This project deals with action-oriented measures of personal prevention in police law, which are linked to predictions that a particular person will behave unlawfully in the future. Such measures can be found in almost all areas of the special administrative law, ranging from reliability under commercial law, to the character fitness of a holder of a driving licence, to defence measures against terrorism.
The primary aim of the project is to develop personal prevention and its corresponding measures as a coherent field of law with its own structural characteristics and problems. The enquiry will therefore focus on the subject matter’s doctrinal structure, the generation of knowledge in the application of personal prevention measures, and their constitutional justification. Principally engaging the Department’s ‘Fundamentals’ research axis, these foci will be achieved both by a thorough doctrinal analysis of administrative court practice, and by carefully integrating several interdisciplinary sources. Thus, the project deals, among other things, with the significance of ‘prediction’ as probability judgement, and the significance of ‘free will’ for the predictability of human behaviour.
It is not, however, among the project’s aims to propagate a new type of security measure.
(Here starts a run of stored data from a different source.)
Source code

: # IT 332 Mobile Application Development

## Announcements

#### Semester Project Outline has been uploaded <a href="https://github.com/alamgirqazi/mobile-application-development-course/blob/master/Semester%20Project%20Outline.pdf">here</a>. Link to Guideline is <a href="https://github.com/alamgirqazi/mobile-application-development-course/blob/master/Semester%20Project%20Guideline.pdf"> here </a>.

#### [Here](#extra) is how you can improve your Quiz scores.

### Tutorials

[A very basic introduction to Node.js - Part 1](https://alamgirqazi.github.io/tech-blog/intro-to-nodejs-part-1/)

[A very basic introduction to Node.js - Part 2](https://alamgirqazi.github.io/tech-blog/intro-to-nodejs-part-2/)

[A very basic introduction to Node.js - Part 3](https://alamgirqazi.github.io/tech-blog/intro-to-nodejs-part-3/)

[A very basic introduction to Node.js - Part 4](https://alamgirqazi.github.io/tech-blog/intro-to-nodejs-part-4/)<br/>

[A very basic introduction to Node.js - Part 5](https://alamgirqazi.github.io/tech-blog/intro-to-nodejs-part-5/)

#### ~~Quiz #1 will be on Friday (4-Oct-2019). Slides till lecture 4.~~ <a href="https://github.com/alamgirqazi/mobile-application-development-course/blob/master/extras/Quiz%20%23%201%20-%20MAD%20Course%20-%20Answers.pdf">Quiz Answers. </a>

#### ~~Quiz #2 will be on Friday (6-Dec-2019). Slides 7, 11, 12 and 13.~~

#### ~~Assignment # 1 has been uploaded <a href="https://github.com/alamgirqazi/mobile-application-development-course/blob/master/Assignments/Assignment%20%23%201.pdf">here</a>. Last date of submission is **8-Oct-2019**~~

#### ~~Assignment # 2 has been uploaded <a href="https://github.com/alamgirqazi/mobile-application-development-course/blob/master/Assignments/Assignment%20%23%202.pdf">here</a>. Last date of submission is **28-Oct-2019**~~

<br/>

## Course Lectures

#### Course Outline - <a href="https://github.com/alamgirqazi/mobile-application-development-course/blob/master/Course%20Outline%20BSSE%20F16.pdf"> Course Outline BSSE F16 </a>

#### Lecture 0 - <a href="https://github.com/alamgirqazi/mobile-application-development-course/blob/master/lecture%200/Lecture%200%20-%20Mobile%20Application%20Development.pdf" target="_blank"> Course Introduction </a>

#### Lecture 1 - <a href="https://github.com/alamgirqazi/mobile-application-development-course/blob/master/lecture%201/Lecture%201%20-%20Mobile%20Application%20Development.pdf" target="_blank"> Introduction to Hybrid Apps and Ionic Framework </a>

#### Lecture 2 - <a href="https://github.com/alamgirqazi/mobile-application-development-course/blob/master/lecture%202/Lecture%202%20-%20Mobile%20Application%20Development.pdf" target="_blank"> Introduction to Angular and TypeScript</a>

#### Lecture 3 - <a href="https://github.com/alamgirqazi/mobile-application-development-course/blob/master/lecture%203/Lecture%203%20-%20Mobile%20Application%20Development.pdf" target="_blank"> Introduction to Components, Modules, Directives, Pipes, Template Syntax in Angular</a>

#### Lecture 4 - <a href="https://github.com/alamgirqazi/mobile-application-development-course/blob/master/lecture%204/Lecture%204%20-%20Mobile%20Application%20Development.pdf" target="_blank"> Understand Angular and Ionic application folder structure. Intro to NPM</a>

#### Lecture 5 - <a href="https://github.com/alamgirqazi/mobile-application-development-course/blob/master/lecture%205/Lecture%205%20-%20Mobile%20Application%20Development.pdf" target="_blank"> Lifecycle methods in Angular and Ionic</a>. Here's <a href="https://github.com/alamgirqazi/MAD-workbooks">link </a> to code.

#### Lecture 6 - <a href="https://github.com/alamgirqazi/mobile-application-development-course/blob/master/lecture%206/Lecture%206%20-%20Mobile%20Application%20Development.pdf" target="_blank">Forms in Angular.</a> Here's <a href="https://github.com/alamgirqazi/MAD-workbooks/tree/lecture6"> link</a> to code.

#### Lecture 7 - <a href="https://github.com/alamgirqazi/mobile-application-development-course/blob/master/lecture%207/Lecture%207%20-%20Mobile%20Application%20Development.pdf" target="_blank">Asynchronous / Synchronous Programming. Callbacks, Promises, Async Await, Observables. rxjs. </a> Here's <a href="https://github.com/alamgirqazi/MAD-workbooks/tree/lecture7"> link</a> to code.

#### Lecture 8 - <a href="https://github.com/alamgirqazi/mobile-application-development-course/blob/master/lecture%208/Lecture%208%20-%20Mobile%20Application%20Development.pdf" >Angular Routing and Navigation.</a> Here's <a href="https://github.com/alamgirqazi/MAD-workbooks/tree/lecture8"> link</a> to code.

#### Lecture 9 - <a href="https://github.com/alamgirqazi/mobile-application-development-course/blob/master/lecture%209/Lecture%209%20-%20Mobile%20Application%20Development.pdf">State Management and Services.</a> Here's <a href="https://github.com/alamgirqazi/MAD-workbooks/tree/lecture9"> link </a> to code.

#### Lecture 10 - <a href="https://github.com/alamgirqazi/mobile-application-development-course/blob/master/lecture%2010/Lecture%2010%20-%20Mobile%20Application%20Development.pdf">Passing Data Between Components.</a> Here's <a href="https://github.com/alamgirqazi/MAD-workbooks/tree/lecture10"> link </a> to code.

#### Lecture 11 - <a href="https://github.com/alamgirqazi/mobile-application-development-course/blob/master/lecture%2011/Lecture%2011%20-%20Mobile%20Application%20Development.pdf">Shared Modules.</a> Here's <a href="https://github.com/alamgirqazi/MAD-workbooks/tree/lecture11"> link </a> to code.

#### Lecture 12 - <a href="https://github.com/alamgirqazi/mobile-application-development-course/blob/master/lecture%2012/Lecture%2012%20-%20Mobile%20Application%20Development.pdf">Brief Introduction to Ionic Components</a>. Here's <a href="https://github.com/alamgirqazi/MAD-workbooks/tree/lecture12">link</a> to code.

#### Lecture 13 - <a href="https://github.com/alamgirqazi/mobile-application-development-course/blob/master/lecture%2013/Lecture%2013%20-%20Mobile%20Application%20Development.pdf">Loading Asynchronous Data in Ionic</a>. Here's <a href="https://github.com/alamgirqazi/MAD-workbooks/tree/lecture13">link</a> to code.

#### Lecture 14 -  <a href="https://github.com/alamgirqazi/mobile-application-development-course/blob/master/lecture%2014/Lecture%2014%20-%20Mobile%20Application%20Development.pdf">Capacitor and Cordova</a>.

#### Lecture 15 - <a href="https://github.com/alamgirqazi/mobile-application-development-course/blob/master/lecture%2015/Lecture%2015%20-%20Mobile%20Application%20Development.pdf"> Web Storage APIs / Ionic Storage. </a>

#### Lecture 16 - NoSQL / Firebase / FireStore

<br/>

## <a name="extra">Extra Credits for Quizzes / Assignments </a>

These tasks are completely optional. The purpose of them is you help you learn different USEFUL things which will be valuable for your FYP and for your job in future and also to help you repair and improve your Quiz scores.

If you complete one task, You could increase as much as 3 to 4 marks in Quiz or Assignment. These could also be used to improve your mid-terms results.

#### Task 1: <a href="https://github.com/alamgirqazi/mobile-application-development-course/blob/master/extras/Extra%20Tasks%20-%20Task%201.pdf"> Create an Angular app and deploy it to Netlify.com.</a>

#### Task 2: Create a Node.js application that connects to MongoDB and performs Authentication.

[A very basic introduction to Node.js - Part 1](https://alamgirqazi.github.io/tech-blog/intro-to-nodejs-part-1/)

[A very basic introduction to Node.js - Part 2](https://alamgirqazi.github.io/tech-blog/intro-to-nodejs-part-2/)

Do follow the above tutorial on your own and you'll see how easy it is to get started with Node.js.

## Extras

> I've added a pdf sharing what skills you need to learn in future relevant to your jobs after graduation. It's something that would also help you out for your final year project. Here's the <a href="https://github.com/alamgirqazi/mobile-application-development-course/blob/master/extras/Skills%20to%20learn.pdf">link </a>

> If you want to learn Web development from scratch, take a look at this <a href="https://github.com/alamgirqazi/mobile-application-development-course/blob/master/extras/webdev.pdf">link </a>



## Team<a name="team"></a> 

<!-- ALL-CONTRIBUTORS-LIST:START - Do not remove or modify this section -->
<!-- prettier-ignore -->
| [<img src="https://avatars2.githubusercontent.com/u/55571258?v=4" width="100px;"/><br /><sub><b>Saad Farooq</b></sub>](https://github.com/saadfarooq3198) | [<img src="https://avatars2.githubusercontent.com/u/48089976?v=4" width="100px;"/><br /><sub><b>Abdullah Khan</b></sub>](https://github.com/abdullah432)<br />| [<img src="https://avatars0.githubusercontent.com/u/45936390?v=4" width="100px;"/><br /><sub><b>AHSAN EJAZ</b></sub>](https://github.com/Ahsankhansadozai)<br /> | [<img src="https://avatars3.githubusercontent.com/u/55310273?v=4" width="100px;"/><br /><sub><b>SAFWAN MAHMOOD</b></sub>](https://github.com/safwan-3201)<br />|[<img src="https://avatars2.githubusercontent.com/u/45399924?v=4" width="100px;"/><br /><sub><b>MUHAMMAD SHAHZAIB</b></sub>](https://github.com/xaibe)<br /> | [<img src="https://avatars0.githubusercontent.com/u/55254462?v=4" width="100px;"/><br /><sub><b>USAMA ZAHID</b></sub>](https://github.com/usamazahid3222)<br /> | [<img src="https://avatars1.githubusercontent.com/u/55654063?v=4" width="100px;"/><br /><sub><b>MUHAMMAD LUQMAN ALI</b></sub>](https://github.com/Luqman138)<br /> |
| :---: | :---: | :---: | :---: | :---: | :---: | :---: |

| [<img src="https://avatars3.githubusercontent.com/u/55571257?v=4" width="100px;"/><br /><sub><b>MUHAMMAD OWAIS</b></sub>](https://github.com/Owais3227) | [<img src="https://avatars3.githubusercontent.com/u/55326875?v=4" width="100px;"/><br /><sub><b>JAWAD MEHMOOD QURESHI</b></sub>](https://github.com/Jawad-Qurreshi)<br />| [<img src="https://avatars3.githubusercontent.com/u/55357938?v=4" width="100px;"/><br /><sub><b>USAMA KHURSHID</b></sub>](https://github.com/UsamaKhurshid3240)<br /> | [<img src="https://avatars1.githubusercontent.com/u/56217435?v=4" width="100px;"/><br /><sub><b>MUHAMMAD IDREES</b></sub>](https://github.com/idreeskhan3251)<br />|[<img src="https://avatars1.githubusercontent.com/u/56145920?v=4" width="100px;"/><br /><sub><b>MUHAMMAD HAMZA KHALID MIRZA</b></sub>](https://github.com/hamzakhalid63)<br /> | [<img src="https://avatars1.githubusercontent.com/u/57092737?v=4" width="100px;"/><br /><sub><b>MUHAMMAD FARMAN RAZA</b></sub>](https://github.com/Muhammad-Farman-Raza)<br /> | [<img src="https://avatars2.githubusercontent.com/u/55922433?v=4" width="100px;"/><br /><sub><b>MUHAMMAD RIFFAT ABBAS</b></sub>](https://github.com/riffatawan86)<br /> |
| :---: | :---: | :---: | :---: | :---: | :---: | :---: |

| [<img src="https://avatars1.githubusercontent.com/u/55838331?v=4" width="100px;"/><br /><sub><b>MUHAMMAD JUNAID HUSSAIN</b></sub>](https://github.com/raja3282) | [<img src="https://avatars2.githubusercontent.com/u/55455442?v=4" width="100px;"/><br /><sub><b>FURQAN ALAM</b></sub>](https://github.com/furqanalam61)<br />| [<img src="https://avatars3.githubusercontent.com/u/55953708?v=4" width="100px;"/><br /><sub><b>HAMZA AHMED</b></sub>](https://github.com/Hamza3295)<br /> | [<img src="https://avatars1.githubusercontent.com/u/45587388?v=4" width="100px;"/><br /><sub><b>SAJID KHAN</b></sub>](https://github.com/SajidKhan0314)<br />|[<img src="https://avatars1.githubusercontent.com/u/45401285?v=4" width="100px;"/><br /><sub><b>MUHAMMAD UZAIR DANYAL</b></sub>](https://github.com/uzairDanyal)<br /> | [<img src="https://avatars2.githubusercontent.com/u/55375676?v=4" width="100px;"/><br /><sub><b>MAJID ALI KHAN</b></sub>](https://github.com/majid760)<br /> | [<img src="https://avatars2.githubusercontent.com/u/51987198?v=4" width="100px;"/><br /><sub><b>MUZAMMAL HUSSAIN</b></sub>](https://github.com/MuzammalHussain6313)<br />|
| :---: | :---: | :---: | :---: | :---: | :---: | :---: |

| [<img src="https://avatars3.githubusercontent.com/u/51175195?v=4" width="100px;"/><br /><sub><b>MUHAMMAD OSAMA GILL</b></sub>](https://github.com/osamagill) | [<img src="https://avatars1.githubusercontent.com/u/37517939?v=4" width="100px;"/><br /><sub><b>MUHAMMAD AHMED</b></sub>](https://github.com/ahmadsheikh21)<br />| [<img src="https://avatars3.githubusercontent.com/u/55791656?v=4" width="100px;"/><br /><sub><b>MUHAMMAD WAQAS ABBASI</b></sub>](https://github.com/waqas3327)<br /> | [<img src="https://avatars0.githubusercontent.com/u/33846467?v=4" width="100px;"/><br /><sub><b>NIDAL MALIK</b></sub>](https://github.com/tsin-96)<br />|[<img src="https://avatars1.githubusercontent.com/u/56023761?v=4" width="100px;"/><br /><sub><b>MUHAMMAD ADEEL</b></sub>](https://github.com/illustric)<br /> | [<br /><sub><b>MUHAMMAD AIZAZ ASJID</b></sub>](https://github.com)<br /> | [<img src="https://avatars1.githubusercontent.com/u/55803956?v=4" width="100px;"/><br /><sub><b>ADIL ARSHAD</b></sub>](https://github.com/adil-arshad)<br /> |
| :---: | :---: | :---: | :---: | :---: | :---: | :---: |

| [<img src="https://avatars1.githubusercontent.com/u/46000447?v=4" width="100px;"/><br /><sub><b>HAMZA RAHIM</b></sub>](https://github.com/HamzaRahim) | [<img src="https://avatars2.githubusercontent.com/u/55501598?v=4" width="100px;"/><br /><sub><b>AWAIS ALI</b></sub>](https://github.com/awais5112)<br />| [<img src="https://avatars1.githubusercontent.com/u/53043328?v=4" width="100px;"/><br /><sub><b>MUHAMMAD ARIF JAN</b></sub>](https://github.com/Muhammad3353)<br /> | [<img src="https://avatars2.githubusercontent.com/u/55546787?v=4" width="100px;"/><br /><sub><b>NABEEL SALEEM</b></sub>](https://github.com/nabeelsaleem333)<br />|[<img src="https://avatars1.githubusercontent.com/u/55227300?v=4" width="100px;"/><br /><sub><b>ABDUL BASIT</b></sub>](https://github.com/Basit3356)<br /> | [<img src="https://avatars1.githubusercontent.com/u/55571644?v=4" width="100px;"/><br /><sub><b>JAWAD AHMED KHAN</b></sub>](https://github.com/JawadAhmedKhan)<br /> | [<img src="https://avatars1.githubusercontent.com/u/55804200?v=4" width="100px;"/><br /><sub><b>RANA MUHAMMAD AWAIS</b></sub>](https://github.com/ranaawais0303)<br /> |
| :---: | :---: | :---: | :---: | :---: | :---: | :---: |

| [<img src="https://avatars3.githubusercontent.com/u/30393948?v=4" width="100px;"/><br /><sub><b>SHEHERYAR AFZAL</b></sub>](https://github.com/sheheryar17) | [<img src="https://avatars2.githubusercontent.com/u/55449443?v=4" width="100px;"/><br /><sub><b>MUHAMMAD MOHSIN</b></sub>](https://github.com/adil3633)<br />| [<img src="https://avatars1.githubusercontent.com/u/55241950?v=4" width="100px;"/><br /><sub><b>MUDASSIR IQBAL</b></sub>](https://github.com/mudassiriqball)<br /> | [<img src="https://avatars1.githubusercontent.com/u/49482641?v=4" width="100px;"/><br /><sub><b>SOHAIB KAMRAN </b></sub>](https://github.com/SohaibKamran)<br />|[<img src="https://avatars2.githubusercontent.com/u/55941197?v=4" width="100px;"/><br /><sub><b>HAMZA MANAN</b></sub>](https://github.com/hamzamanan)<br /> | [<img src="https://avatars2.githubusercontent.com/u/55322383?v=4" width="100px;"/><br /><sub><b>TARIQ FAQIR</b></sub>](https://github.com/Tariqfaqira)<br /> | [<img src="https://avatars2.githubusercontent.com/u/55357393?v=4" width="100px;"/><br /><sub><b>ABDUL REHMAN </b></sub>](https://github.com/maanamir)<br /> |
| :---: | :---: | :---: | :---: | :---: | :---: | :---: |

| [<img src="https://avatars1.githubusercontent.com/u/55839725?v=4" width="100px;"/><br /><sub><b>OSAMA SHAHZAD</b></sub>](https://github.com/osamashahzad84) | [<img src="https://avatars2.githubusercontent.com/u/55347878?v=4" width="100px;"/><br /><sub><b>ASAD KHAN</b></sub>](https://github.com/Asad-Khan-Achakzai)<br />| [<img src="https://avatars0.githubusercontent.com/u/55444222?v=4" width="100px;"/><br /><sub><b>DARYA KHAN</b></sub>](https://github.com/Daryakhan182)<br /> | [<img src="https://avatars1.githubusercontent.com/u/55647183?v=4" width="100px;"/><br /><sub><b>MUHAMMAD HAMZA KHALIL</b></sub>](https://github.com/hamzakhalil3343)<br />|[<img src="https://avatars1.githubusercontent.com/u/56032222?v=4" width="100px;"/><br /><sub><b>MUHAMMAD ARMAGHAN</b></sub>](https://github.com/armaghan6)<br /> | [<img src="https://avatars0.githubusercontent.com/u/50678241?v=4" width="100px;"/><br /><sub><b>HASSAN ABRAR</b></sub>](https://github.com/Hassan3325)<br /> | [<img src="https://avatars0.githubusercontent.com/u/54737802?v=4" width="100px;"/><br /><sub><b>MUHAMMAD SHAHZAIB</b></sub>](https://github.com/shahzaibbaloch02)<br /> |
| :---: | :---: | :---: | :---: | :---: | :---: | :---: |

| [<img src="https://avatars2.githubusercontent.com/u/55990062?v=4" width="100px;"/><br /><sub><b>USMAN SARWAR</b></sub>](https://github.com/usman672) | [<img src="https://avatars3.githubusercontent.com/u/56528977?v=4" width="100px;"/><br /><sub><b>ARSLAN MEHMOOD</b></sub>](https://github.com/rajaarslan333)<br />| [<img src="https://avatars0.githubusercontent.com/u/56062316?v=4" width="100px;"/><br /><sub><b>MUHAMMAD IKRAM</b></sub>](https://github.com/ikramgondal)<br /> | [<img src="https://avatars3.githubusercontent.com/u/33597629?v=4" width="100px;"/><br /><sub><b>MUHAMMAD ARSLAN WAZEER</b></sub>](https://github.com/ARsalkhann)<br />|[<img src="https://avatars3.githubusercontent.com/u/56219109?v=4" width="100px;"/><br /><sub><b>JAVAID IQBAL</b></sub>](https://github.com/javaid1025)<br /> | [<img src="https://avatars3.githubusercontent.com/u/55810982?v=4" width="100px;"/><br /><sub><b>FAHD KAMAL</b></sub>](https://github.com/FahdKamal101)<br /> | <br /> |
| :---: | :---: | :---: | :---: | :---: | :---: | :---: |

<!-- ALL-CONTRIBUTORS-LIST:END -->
Rather, the aim is to comprehensively examine an already long-standing legal practice. Importantly, the problems associated with this practice are currently not recognised by either the judiciary, or by legal academics. Therefore, this project fills an important scholarly gap by identifying and analysing an already existing practice and reconciling it with constitutional requirements.
At the same time, this project undertakes a partial reassessment of police law. Its current constitution is no longer to be determined predominantly from the perspective of information gathering. Rather, it will be based principally on those measures aiming at the interruption of causal processes leading to the damage. It is these measures which in turn must guide the collection and distribution of information.
Research outcome: habilitation thesis at the University of Freiburg (2013–2020); funded by Deutsche Forschungsgemeinschaft (2015-2017).